Source records
────

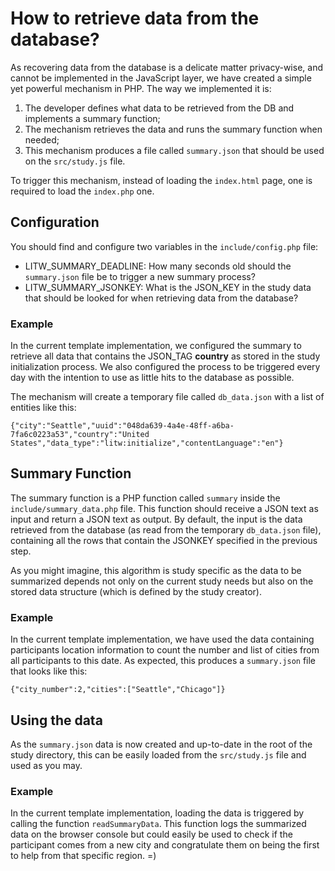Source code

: # How to retrieve data from the database?

As recovering data from the database is a delicate matter privacy-wise, and cannot be implemented in the JavaScript layer, we have created a simple yet powerful mechanism in PHP. The way we implemented it is:

  1. The developer defines what data to be retrieved from the DB and implements a summary function;
  2. The mechanism retrieves the data and runs the summary function when needed;
  3. This mechanism produces a file called ``summary.json`` that should be used on the ``src/study.js`` file.

To trigger this mechanism, instead of loading the ``index.html`` page, one is required to load the ``index.php`` one.

## Configuration

You should find and configure two variables in the ``include/config.php`` file:

  - LITW_SUMMARY_DEADLINE: How many seconds old should the ``summary.json`` file be to trigger a new summary process?
  - LITW_SUMMARY_JSONKEY: What is the JSON_KEY in the study data that should be looked for when retrieving data from the database?

### Example

In the current template implementation, we configured the summary to retrieve all data that contains the JSON_TAG **country** as stored in the study initialization process. We also configured the process to be triggered every day with the intention to use as little hits to the database as possible.

The mechanism will create a temporary file called ``db_data.json`` with a list of entities like this:

    {"city":"Seattle","uuid":"048da639-4a4e-48ff-a6ba-7fa6c0223a53","country":"United States","data_type":"litw:initialize","contentLanguage":"en"}

## Summary Function

The summary function is a PHP function called ``summary`` inside the ``include/summary_data.php`` file. This function should receive a JSON text as input and return a JSON text as output. By default, the input is the data retrieved from the database (as read from the temporary ``db_data.json`` file), containing all the rows that contain the JSONKEY specified in the previous step.

As you might imagine, this algorithm is study specific as the data to be summarized depends not only on the current study needs but also on the stored data structure (which is defined by the study creator).

### Example

In the current template implementation, we have used the data containing participants location information to count the number and list of cities from all participants to this date. As expected, this produces a ``summary.json`` file that looks like this:

    {"city_number":2,"cities":["Seattle","Chicago"]}

## Using the data

As the ``summary.json`` data is now created and up-to-date in the root of the study directory, this can be easily loaded from the ``src/study.js`` file and used as you may.

### Example

In the current template implementation, loading the data is triggered by calling the function ``readSummaryData``. This function logs the summarized data on the browser console but could easily be used to check if the participant comes from a new city and congratulate them on being the first to help from that specific region. =)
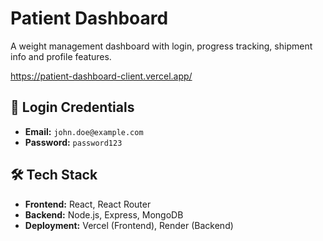 # Patient Dashboard

A weight management dashboard with login, progress tracking, shipment info and profile features.

https://patient-dashboard-client.vercel.app/

## 🔐 Login Credentials

- **Email:** `john.doe@example.com`  
- **Password:** `password123`  

## 🛠 Tech Stack

- **Frontend:** React, React Router  
- **Backend:** Node.js, Express, MongoDB  
- **Deployment:** Vercel (Frontend), Render (Backend)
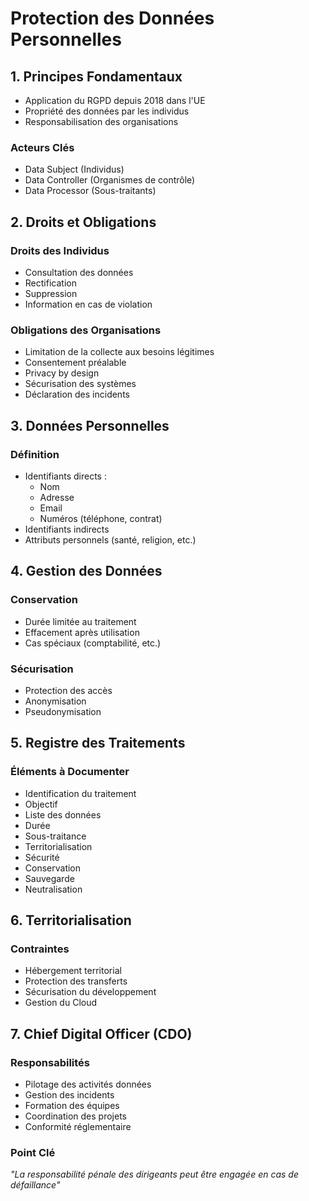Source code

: # Protection des Données Personnelles

## 1. Principes Fondamentaux
- Application du RGPD depuis 2018 dans l'UE
- Propriété des données par les individus
- Responsabilisation des organisations

### Acteurs Clés
- Data Subject (Individus)
- Data Controller (Organismes de contrôle)
- Data Processor (Sous-traitants)

## 2. Droits et Obligations

### Droits des Individus
- Consultation des données
- Rectification
- Suppression
- Information en cas de violation

### Obligations des Organisations
- Limitation de la collecte aux besoins légitimes
- Consentement préalable
- Privacy by design
- Sécurisation des systèmes
- Déclaration des incidents

## 3. Données Personnelles

### Définition
- Identifiants directs :
  - Nom
  - Adresse
  - Email
  - Numéros (téléphone, contrat)
- Identifiants indirects
- Attributs personnels (santé, religion, etc.)

## 4. Gestion des Données

### Conservation
- Durée limitée au traitement
- Effacement après utilisation
- Cas spéciaux (comptabilité, etc.)

### Sécurisation
- Protection des accès
- Anonymisation
- Pseudonymisation

## 5. Registre des Traitements

### Éléments à Documenter
- Identification du traitement
- Objectif
- Liste des données
- Durée
- Sous-traitance
- Territorialisation
- Sécurité
- Conservation
- Sauvegarde
- Neutralisation

## 6. Territorialisation

### Contraintes
- Hébergement territorial
- Protection des transferts
- Sécurisation du développement
- Gestion du Cloud

## 7. Chief Digital Officer (CDO)

### Responsabilités
- Pilotage des activités données
- Gestion des incidents
- Formation des équipes
- Coordination des projets
- Conformité réglementaire

### Point Clé
*"La responsabilité pénale des dirigeants peut être engagée en cas de défaillance"*

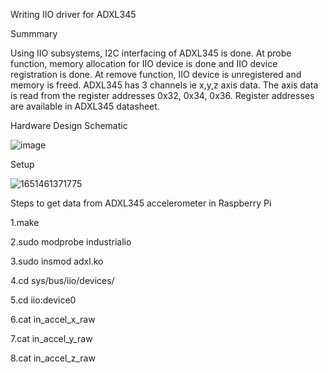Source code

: Writing IIO driver for ADXL345

Summmary

Using IIO subsystems, I2C interfacing of ADXL345 is done. At probe function, memory allocation for IIO device is done and IIO device registration is done. At remove function, IIO device is unregistered and memory is freed. ADXL345 has 3 channels ie x,y,z axis data. The axis data is read from the register addresses 0x32, 0x34, 0x36. Register addresses are available in ADXL345 datasheet.


Hardware Design
Schematic




![image](https://user-images.githubusercontent.com/99975058/166179958-523af4c3-549a-4c53-b326-de2ca9dadc97.png)
























Setup



![1651461371775](https://user-images.githubusercontent.com/99975058/166180312-64189e07-7b4d-40e9-ae55-33113b32811d.jpg)





Steps to get data from ADXL345 accelerometer in Raspberry Pi 

1.make

2.sudo modprobe  industrialio

3.sudo insmod adxl.ko

4.cd sys/bus/iio/devices/

5.cd  iio\:device0

6.cat in_accel_x_raw

7.cat in_accel_y_raw

8.cat in_accel_z_raw
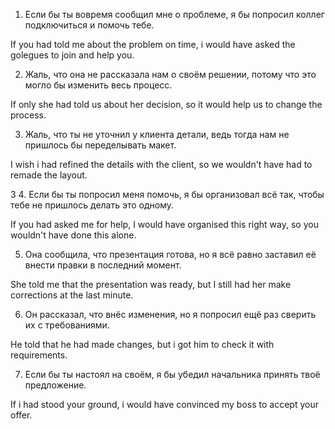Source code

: 
1. Если бы ты вовремя сообщил мне о проблеме, я бы попросил коллег подключиться и помочь тебе.

If you had told me about the problem on time, i would have asked the golegues to join and help you.


2. Жаль, что она не рассказала нам о своём решении, потому что это могло бы изменить весь процесс. 

If only she had told us about her decision, so it would help us to change the process. 


3. Жаль, что ты не уточнил у клиента детали, ведь тогда нам не пришлось бы переделывать макет.

I wish i had refined the details with the client, so we wouldn't have had to remade the layout.

3
4. Если бы ты попросил меня помочь, я бы организовал всё так, чтобы тебе не пришлось делать это одному.  

If you had asked me for help, I would have organised this right way, so you wouldn't have done this alone.

5. Она сообщила, что презентация готова, но я всё равно заставил её внести правки в последний момент.

She told me that the presentation was ready, but I still had her make corrections at the last minute.


6. Он рассказал, что внёс изменения, но я попросил ещё раз сверить их с требованиями.

He told that he had made changes, but i got him to check it with requirements.


7. Если бы ты настоял на своём, я бы убедил начальника принять твоё предложение.  

If i had stood your ground, i would have convinced my boss to accept your offer.


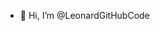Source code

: - 👋 Hi, I’m @LeonardGitHubCode

<!---
LeonardGitHubCode/LeonardGitHubCode is a ✨ special ✨ repository because its `README.md` (this file) appears on your GitHub profile.
You can click the Preview link to take a look at your changes.
--->

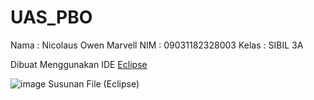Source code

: # UAS_PBO

Nama   : Nicolaus Owen Marvell
NIM    : 09031182328003
Kelas  : SIBIL 3A

Dibuat Menggunakan IDE [Eclipse](https://eclipseide.org)

![image](https://github.com/user-attachments/assets/2c9639ad-a71f-4158-b5ab-69b0b6a76125)
Susunan File (Eclipse)


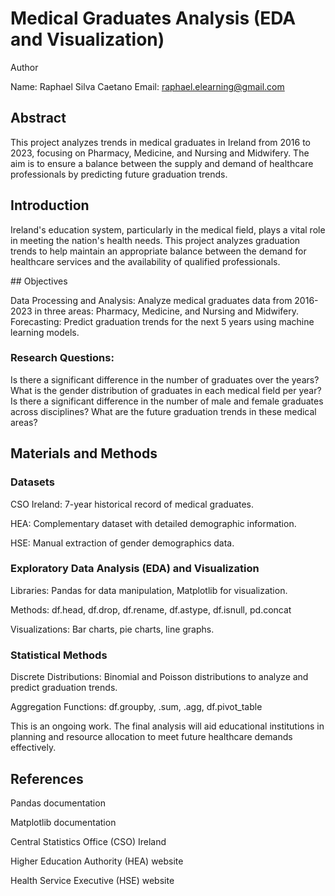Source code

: # Medical Graduates Analysis (EDA and Visualization)

Author

Name: Raphael Silva Caetano
Email: raphael.elearning@gmail.com

## Abstract

This project analyzes trends in medical graduates in Ireland from 2016 to 2023, focusing on Pharmacy, Medicine, and Nursing and Midwifery. The aim is to ensure a balance between the supply and demand of healthcare professionals by predicting future graduation trends.

## Introduction

Ireland's education system, particularly in the medical field, plays a vital role in meeting the nation's health needs. This project analyzes graduation trends to help maintain an appropriate balance between the demand for healthcare services and the availability of qualified professionals.

## Objectives

Data Processing and Analysis: Analyze medical graduates data from 2016-2023 in three areas: Pharmacy, Medicine, and Nursing and Midwifery.
Forecasting: Predict graduation trends for the next 5 years using machine learning models.

### Research Questions:

Is there a significant difference in the number of graduates over the years?
What is the gender distribution of graduates in each medical field per year?
Is there a significant difference in the number of male and female graduates across disciplines?
What are the future graduation trends in these medical areas?

## Materials and Methods

### Datasets

CSO Ireland: 7-year historical record of medical graduates.

HEA: Complementary dataset with detailed demographic information.

HSE: Manual extraction of gender demographics data.

### Exploratory Data Analysis (EDA) and Visualization

Libraries: Pandas for data manipulation, Matplotlib for visualization.

Methods: df.head, df.drop, df.rename, df.astype, df.isnull, pd.concat

Visualizations: Bar charts, pie charts, line graphs.

### Statistical Methods

Discrete Distributions: Binomial and Poisson distributions to analyze and predict graduation trends.

Aggregation Functions: df.groupby, .sum, .agg, df.pivot_table


This is an ongoing work. The final analysis will aid educational institutions in planning and resource allocation to meet future healthcare demands effectively.

## References

Pandas documentation

Matplotlib documentation

Central Statistics Office (CSO) Ireland

Higher Education Authority (HEA) website

Health Service Executive (HSE) website
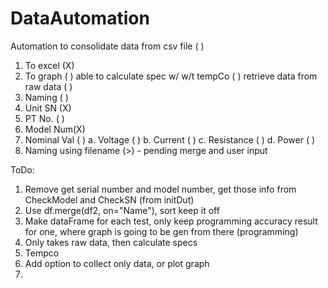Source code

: # DataAutomation
Automation to consolidate data from csv file  ( )
  1. To excel (X)
  2. To graph ( )
able to calculate spec w/ w/t tempCo          ( )
retrieve data from raw data                   ( )
  1. Naming   ( )
  2. Unit SN  (X)
  3. PT No.   ( )
  4. Model Num(X)
  5. Nominal Val ( )
      a. Voltage    ( )
      b. Current    ( )
      c. Resistance ( )
      d. Power      ( )
  6. Naming using filename (>) - pending merge and user input 

ToDo: 
1. Remove get serial number and model number, get those info from CheckModel and CheckSN (from initDut)
2. Use df.merge(df2, on="Name"), sort keep it off
3. Make dataFrame for each test, only keep programming accuracy result for one, where graph is going to be gen from there (programming)
4. Only takes raw data, then calculate specs 
5. Tempco
6. Add option to collect only data, or plot graph
7. 
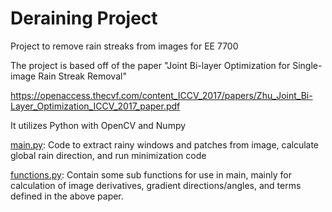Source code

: # Deraining Project
Project to remove rain streaks from images for EE 7700

The project is based off of the paper "Joint Bi-layer Optimization for Single-image Rain Streak Removal"

https://openaccess.thecvf.com/content_ICCV_2017/papers/Zhu_Joint_Bi-Layer_Optimization_ICCV_2017_paper.pdf

It utilizes Python with OpenCV and Numpy

[main.py](main.py): Code to extract rainy windows and patches from image, calculate global rain direction, and run minimization code

[functions.py](functions.py): Contain some sub functions for use in main, mainly for calculation of image derivatives, gradient directions/angles, and terms defined in the above paper.
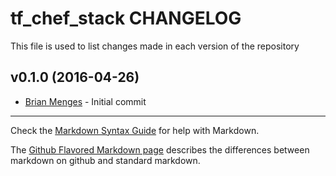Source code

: tf_chef_stack CHANGELOG
=========================

This file is used to list changes made in each version of the repository

v0.1.0 (2016-04-26)
-------------------

- [Brian Menges](https://github.com/mengesb) - Initial commit

- - -
Check the [Markdown Syntax Guide](http://daringfireball.net/projects/markdown/syntax) for help with Markdown.

The [Github Flavored Markdown page](http://github.github.com/github-flavored-markdown/) describes the differences between markdown on github and standard markdown.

────

## REQUIREMENT
For the records given here, say how many lines hold the string "website", with no further words.

## WRITTEN SOLUTION
2